Starting in 2010, the Andean Alliance for Sustainable Development (AASD) now helps to feed about a 1,000 kids in 7 communities in the district of Lares, near Cusco.
On the smell of an oily rag, the small, non-profit group works with Andean schools and households: building greenhouses to grow fresh, organic fruits and vegetables—much needed in poor, high-altitude communities where most meals centre on potatoes.
“The one that’s a hit with everybody is tomatoes,” says AASD’s Director of Operations, Adam Stieglitz.
AASD also runs education, women’s empowerment, and other programmes.
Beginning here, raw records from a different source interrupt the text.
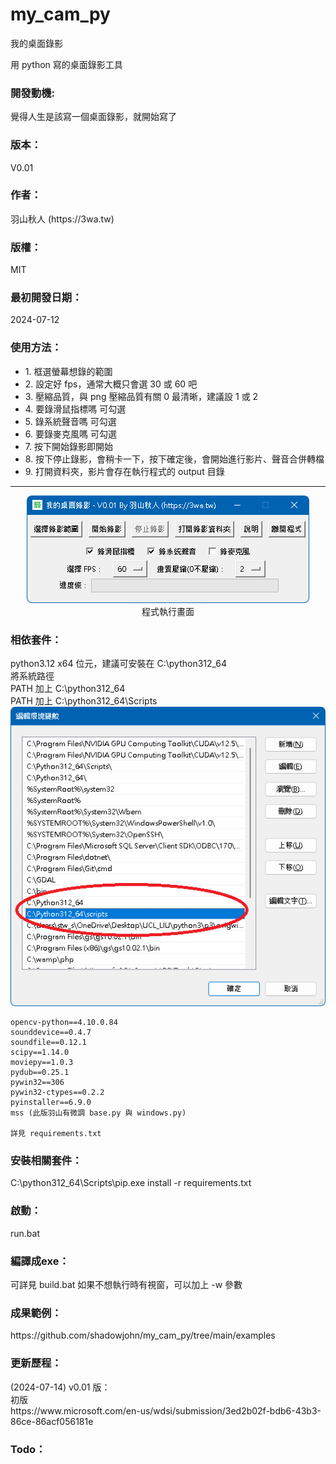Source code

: # my_cam_py
我的桌面錄影

用 python 寫的桌面錄影工具

<h3>開發動機:</h3> 
覺得人生是該寫一個桌面錄影，就開始寫了

<h3>版本：</h3>
V0.01

<h3>作者：</h3>
 羽山秋人 (https://3wa.tw)

<h3>版權：</h3>
 MIT

<h3>最初開發日期：</h3>
 2024-07-12
 
<h3>使用方法：</h3>
<ul>
	<li>1. 框選螢幕想錄的範圍</li>
	<li>2. 設定好 fps，通常大概只會選 30 或 60 吧</li>
	<li>3. 壓縮品質，與 png 壓縮品質有關 0 最清晰，建議設 1 或 2</li>
	<li>4. 要錄滑鼠指標嗎 可勾選</li>
	<li>5. 錄系統聲音嗎 可勾選</li>
	<li>6. 要錄麥克風嗎 可勾選</li>
	<li>7. 按下開始錄影即開始</li>
	<li>8. 按下停止錄影，會稍卡一下，按下確定後，會開始進行影片、聲音合併轉檔</li>
	<li>9. 打開資料夾，影片會存在執行程式的 output 目錄</li>
</ul>
<hr>
<center>
<img src="pic/s1.png"><br>
程式執行畫面
</center>


<h3>相依套件：</h3>
	python3.12 x64 位元，建議可安裝在 C:\python312_64<br>
	將系統路徑<br>
		PATH 加上 C:\python312_64<br>
		PATH 加上 C:\python312_64\Scripts<br>
	<img src="pic/s2.png"><br>
		
	opencv-python==4.10.0.84
	sounddevice==0.4.7
	soundfile==0.12.1
	scipy==1.14.0
	moviepy==1.0.3
	pydub==0.25.1
	pywin32==306
	pywin32-ctypes==0.2.2
	pyinstaller==6.9.0
	mss (此版羽山有微調 base.py 與 windows.py)
	
	詳見 requirements.txt
	
<h3>安裝相關套件：</h3>
	C:\python312_64\Scripts\pip.exe install -r requirements.txt

<h3>啟動：</h3>
	run.bat
	
<h3>編譯成exe：</h3>
	可詳見 build.bat
	如果不想執行時有視窗，可以加上 -w 參數
	
<h3>成果範例：</h3>
	https://github.com/shadowjohn/my_cam_py/tree/main/examples

<h3>更新歷程：</h3>
(2024-07-14) v0.01 版：<br>
初版<br>
https://www.microsoft.com/en-us/wdsi/submission/3ed2b02f-bdb6-43b3-86ce-86acf056181e
		
<h3>Todo：</h3>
Mr Stieglitz says AASD has two aims: to tackle poverty and malnutrition in the mountains by enabling people to grow a diverse array of food, and to show the world a better way of doing development.
“There are so many irresponsible development projects that use a top-down model, often leaving long-term negative consequences,” says Mr Stieglitz.
The AASD approach, by contrast, does only what local communities need doing.
“We only work with people who want to work with us.”
Stieglitz is a graduate of the Middlebury Institute of International Studies at Monterrey, California, with which AASD maintains a long-term partnership.
Every summer, master’s students arrive to learn from the experience, build relationships, and undertake case studies.
Meagre funds are stretched further using local resources, including locals’ know-how.
Mr Stieglitz puts AASD’s success down largely to strong relationships.
“We won’t throw money at projects unless the community and the government is on board.”